Opened at 2022-12-12T16:25:44Z
Closed at 2023-02-23T15:30:54Z
#3952 closed enhancement (fixed)
Benchmarks for basic immutable Tahoe operations (upload and download)
Reported by: | itamarst | Owned by: | |
---|---|---|---|
Priority: | normal | Milestone: | HTTP Storage Protocol |
Component: | unknown | Version: | n/a |
Keywords: | Cc: | ||
Launchpad Bug: |
Description
Motivation:
- We don't want HTTP to be slower than Foolscap.
- It's not clear how fast these operations are in general.
Thus: there should be a way to measure how long these operations take.
First pass will run over loopback, but latency can be added-on on Linux (e.g. https://bencane.com/2012/07/16/tc-adding-simulated-network-latency-to-your-linux-server/).
Change History (6)
comment:1 Changed at 2022-12-12T16:26:00Z by itamarst
- Summary changed from Benchmarks for basic immutable Tahoe operations to Benchmarks for basic immutable Tahoe operations (upload and download)

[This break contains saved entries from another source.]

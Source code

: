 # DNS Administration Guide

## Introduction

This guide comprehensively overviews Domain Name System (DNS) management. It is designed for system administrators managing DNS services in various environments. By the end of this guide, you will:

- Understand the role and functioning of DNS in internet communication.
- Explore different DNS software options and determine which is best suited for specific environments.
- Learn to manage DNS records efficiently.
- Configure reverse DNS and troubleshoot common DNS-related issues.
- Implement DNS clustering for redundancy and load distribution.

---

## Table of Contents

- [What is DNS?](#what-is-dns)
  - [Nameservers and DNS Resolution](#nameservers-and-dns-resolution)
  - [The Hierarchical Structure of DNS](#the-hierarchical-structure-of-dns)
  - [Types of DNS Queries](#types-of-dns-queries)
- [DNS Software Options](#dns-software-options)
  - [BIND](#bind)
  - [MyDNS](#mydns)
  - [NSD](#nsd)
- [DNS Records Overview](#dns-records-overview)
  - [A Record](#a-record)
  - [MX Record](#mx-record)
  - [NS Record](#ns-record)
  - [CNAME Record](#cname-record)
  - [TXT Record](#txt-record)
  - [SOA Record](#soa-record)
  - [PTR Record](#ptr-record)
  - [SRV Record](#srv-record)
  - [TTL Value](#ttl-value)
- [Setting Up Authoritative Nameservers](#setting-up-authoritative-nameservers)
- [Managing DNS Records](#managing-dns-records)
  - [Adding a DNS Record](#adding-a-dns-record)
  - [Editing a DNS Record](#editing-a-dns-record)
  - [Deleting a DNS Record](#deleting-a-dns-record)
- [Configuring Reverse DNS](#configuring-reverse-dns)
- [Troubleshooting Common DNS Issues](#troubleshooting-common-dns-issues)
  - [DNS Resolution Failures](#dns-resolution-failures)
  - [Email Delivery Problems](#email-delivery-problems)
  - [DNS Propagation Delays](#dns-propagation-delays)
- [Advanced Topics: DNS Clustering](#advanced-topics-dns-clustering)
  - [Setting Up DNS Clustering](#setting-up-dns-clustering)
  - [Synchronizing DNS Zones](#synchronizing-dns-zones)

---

comment:2 Changed at 2022-12-12T20:01:04Z by itamarst
comment:3 Changed at 2022-12-13T18:19:57Z by itamarst
comment:4 Changed at 2022-12-13T18:42:49Z by itamarst
Changing default segment size to be bigger helps a lot (mostly a workaround).
comment:5 Changed at 2023-01-23T16:51:42Z by itamarst
The problems with increasing default segment size:
- Some code actually relies on it (e.g. https://github.com/tahoe-lafs/tahoe-lafs/blob/master/src/allmydata/immutable/downloader/node.py#L74) though _hopefully_ that's just an optimization. Would need testing of all relevant places that rely on it, at least.
- It doesn't help with existing downloads.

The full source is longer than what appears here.